Figure 4.2: Execution timing representation to map PEs to processors. (a) Execution timing for mapping PEs as per Figure 4.1. (b) Execution timing when PEs of 4.2(a) are mapped to processors.

p[f(i)] represents the functional execution of the processing element realized as a program. Thus, given a dataflow as in Figure 4.1, Figure 4.2 represents the execution timing representation.

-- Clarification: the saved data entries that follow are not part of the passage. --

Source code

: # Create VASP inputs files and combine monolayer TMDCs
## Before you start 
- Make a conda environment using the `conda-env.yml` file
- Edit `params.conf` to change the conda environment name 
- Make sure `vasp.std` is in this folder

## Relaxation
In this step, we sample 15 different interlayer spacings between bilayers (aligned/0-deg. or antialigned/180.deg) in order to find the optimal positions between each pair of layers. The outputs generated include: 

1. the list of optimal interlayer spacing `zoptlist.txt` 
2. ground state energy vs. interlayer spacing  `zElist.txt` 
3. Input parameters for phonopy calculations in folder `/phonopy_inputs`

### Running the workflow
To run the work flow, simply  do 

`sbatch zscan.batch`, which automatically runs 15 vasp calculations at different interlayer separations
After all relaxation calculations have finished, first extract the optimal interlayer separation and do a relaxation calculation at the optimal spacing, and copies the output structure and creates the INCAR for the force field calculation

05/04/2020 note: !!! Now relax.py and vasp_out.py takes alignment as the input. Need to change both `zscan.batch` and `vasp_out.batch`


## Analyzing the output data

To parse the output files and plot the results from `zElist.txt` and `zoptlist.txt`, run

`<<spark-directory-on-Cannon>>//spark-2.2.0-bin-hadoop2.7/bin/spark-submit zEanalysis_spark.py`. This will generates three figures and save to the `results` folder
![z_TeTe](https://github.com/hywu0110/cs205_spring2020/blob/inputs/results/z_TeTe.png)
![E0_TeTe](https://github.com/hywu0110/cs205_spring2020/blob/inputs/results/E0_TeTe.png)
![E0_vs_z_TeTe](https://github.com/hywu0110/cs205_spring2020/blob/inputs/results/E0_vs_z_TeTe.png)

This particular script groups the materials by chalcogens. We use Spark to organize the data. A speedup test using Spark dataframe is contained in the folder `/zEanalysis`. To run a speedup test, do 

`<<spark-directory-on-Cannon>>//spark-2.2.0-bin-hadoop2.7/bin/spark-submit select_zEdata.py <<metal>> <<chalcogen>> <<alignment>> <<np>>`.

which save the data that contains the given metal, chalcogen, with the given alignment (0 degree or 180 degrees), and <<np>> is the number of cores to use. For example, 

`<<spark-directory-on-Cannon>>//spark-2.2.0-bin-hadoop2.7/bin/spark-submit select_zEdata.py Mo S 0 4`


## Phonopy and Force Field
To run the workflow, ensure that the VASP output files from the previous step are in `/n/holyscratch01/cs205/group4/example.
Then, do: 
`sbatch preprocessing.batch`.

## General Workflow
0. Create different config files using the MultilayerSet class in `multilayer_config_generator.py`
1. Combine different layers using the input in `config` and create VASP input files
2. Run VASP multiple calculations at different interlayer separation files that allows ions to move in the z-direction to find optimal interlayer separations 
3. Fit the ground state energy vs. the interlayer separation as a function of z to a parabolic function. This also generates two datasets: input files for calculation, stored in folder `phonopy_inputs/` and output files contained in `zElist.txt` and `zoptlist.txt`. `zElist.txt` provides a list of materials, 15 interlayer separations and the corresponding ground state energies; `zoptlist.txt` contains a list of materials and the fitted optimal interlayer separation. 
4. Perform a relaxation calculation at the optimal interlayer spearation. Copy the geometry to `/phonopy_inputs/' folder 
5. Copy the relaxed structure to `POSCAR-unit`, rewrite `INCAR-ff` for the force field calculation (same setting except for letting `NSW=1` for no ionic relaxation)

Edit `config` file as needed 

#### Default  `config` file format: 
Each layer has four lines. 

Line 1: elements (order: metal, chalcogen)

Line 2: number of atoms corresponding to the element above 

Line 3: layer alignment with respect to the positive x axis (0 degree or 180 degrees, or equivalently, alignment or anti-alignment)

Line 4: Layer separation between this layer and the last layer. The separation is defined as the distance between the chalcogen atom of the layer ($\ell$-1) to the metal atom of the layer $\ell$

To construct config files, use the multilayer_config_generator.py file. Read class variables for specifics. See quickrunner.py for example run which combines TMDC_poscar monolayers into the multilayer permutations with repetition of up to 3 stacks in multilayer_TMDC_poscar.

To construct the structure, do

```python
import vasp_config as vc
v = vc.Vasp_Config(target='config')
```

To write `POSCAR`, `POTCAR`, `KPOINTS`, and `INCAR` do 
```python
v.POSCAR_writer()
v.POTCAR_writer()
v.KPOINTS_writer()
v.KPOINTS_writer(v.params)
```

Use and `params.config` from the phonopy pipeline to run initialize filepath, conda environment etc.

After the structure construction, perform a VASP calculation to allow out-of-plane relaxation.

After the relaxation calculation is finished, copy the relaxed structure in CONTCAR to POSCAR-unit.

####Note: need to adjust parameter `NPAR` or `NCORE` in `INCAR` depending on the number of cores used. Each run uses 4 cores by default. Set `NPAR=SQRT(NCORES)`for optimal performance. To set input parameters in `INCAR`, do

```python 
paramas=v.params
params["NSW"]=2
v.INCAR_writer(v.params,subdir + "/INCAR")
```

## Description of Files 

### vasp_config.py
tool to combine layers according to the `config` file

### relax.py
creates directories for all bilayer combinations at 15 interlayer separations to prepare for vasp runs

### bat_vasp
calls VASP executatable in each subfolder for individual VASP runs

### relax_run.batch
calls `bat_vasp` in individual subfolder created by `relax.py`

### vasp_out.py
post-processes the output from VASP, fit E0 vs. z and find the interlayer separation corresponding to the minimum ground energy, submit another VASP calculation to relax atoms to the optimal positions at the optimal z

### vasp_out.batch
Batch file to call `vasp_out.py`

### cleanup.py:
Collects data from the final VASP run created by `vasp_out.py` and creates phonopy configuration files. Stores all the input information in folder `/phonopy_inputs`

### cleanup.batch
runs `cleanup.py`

In Figure 4.2(a), a straightforward way of mapping would be to map each PE to a different processor (or core). In this case, the number of processors is the same as the number of PEs (7 for the example). However, if the execution times of the processing blocks are non-overlapping, they are mapped to the same processor in order to reduce the number of processors. When f(i) and f(j) are mapped to the same processor, their executions times satisfy the following non-overlapped condition [EXE<sub>i</sub> is the execution time of f(i) and EXE<sub>j</sub> is the execution time of f(j)]:

$$\max\left(end(EXE_{i}), end(EXE_{j})\right) - \min\left(start(EXE_{i}), start(EXE_{j})\right)$$

$$(4.1)$$

$$> \left(end(EXE_{i}) - start(EXE_{i})\right) + \left(end(EXE_{j}) - start(EXE_{j})\right)$$

where start(EXE) and end(EXE) correspond to the start and end times of SND, RCV and functional execution, respectively. Equation 4.1 represents that two execution times are non-overlapped if the difference between the maximum end(EXE) and minimum start(EXE) of two execution times is larger than the summation of two execution times. According to the execution type of PE f(i) (i.e., SND, RCV and p[f(i)]), start(EXE) and end(EXE) of equation 4.1 are translated to

$$end(EXE_{i}) = \begin{cases} stop_write, & if EXE_{i} = SND \text{ of } f(i) \\ stop_read, & if EXE_{i} = RCV \text{ of } f(i) \\ end \text{ of } p[f(i)], & if EXE_{i} = p[f(i)] \end{cases}$$
$$start(EXE_{i}) = \begin{cases} start_write, & if EXE_{i} = SND \text{ of } f(i) \\ start_read, & if EXE_{i} = RCV \text{ of } f(i) \\ start \text{ of } p[f(i)], & if EXE_{i} = p[f(i)] \end{cases}$$

The number of processors is further reduced by using JOINT. When two consecutive processing blocks are mapped to the same processor, it is unnecessary to transfer data through the buffer controller because their arguments can be internally bound. In this case, data transfer is realized as JOINT, which mergers RCV and SND. In Figure 4.2(a), the execution times of f(1) and f(2) are overlapping in only SND<sub>1,2</sub> and RCV<sub>1,2</sub>. By replacing SND<sub>1,2</sub> and RCV<sub>1,2</sub> with JOINT<sub>1,2</sub>, both processing elements are mapped to the same processor. In the same way f(1) - f(4) are mapped to processor 2 as shown in Figure 4.2(b). If the number of processors in the target platform is 1, the execution timing of Figure 4.2(b) is not directly mapped to single processor architecture. In this

case, for mapping all processing blocks to a single processor, the execution times from f(5) to f(7) shift right to the end of the execution times from f(1) to f(4).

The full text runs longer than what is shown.